Inventive Principle:
Principle #17Another dimension (Dimensionality change)

2Reliability

If conventional statistical methods are used for treatment response prediction, then the computational approach is straightforward, but prediction accuracy for treatment response and survival outcomes is suboptimal

Engineering Contradiction:
Improveprediction accuracyVSAvoidpredictive model
Core Design Contradiction:
ReliabilityVSDevice complexity

Solution Approach 1:

The patent changes the parameters used for prediction from conventional single-value statistical descriptors to a comprehensive set of histogram-based features that capture distribution shape, spread, and spatial frequency. This parameter transformation enables the predictive model to utilize more informative characteristics of radiomic expression patterns, thereby improving prediction accuracy for treatment response and survival outcomes.

Inventive Principle:
Principle #35Parameter changes

Solution Approach 2:

The patent creates a composite radiomic descriptor that integrates multiple types of information: histogram bin frequencies, spatial frequency content, and texture metrics.
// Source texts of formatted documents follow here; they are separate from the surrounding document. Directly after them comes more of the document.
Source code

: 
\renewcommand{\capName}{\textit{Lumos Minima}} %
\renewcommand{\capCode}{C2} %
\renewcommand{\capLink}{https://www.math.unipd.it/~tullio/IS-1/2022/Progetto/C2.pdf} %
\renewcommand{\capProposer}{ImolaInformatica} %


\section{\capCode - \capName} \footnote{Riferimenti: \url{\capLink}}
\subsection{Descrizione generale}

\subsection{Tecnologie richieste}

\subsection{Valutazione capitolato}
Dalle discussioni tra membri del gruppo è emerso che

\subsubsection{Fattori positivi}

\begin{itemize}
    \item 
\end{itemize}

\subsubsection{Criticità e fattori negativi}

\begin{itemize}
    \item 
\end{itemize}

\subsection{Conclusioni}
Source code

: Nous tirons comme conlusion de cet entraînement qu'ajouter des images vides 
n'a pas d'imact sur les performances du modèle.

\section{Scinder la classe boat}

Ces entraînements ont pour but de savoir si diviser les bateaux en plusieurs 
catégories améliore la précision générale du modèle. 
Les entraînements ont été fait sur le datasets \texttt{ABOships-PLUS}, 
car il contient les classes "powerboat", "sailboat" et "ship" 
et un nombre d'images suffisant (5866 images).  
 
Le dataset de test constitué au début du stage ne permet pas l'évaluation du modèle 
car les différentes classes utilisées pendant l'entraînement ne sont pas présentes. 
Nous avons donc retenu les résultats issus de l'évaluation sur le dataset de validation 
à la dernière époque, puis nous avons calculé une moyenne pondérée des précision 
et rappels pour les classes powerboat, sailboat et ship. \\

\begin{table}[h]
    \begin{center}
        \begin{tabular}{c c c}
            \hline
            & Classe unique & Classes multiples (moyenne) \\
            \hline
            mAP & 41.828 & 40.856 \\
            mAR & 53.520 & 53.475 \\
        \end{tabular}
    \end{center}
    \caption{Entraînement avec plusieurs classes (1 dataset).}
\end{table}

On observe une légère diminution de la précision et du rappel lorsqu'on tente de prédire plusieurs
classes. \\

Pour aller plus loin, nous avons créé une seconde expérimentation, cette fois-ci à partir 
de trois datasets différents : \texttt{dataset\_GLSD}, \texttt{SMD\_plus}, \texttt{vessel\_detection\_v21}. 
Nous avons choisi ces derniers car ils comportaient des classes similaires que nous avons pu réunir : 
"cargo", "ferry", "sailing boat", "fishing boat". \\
This composite approach combines different aspects of radiomic feature organization into a unified predictive framework, enhancing the reliability of treatment response and survival predictions compared to single-metric methods.

Inventive Principle:
Principle #40Composite materials

Data Source

PatentUS10650515B2Characterizing intra-tumoral heterogeneity for response and outcome prediction using radiomic spatial textural descriptor (RADISTAT)
Publication Date: 2020.05.12 CASE WESTERN RESERVE UNIV
  • US10650515B2 patent drawing
  • US10650515B2 patent drawing
  • US10650515B2 patent drawing

AI summary

Embodiments access an image of a region of interest (ROI) demonstrating cancerous pathology; extract radiomic features from the ROI; define a radiomic feature expression scene based on the ROI and radiomic features; generate a cluster map by superpixel clustering the expression scene; generate an expression map by repartitioning the cluster map into expression levels; compute a textural and spatial phenotypes for the expression map based on the expression levels; construct a radiomic spatial textural (RADISTAT) descriptor by concatenating the textural and spatial phenotypes; provide the RADISTAT descriptor to a machine learning classifier; receive, from the machine learning classifier, a first probability that the ROI is a responder or non-responder, or a second probability that the ROI will experience long-term survival or short-term survival, based, at least in part, on the RADISTAT descriptor; and generate a classification of the ROI as a responder or non-responder, or long-term survivor or short-term survivor.